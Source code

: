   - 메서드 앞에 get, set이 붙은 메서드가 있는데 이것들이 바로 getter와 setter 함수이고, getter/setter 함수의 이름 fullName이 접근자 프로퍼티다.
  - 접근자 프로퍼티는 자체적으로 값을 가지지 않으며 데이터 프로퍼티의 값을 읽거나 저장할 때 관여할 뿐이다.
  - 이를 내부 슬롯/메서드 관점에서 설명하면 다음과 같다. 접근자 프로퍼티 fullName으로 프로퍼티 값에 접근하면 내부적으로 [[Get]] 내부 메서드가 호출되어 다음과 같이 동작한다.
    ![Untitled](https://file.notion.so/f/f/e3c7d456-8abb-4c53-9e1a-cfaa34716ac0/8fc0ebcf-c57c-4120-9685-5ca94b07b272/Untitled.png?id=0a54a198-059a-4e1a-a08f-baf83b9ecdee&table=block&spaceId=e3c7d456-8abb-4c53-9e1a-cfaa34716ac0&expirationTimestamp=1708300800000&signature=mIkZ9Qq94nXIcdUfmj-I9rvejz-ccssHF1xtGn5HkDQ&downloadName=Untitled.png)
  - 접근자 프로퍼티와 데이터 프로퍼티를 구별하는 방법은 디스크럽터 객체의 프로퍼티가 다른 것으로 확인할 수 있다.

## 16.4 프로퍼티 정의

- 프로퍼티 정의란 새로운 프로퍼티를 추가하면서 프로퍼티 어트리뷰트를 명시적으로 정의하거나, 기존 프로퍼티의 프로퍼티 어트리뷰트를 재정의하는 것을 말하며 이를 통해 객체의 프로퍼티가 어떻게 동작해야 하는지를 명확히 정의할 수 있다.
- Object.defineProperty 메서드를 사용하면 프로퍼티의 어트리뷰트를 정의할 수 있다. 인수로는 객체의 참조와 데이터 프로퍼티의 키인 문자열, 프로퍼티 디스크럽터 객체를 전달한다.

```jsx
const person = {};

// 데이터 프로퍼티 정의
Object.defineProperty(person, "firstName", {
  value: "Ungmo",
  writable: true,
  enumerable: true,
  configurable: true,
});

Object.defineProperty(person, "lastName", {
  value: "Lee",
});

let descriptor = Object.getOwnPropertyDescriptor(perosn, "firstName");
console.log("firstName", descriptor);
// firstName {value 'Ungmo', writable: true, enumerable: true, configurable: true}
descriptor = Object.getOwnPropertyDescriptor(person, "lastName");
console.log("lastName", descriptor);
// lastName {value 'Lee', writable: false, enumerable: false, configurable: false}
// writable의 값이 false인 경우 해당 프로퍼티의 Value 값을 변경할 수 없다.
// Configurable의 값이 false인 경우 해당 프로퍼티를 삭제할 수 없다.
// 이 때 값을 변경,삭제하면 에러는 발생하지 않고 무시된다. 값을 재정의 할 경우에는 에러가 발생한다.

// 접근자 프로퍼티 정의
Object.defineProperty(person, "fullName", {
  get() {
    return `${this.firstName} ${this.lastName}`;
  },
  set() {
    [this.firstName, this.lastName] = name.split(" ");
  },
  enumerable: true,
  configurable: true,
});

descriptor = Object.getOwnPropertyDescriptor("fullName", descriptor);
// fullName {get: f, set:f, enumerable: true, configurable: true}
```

□ □ □

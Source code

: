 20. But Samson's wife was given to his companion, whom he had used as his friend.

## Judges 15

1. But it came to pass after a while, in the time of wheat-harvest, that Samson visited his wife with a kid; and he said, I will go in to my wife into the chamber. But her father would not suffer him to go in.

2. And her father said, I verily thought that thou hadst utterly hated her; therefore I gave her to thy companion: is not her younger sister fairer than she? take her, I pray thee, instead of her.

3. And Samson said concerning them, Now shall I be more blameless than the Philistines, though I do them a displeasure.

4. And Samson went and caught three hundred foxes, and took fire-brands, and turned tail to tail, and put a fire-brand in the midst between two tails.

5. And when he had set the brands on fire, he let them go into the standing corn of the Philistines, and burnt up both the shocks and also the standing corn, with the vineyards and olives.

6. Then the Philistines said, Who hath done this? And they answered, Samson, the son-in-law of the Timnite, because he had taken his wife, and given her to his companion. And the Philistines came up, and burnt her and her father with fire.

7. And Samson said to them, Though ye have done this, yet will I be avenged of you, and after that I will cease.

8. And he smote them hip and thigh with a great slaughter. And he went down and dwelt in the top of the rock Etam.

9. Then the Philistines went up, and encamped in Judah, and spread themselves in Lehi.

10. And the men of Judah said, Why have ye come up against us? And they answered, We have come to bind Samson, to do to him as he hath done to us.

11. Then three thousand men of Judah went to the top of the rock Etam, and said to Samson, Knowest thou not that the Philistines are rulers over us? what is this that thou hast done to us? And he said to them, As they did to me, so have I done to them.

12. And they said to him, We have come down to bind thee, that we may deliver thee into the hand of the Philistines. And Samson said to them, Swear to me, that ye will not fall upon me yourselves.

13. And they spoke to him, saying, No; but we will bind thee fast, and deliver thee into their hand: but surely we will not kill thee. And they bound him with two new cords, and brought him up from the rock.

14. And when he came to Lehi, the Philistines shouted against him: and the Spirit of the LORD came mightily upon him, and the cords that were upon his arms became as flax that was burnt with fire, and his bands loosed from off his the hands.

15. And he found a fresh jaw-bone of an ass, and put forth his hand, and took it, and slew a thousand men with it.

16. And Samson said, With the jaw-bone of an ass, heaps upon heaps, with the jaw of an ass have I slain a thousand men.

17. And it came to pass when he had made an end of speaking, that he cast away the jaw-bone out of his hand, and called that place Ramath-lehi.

□ □ □

Exercise = When the word "brands" appears in a line of the listing, copy that line.

Task response =
4. And Samson went and caught three hundred foxes, and took fire-brands, and turned tail to tail, and put a fire-brand in the midst between two tails.
5. And when he had set the brands on fire, he let them go into the standing corn of the Philistines, and burnt up both the shocks and also the standing corn, with the vineyards and olives.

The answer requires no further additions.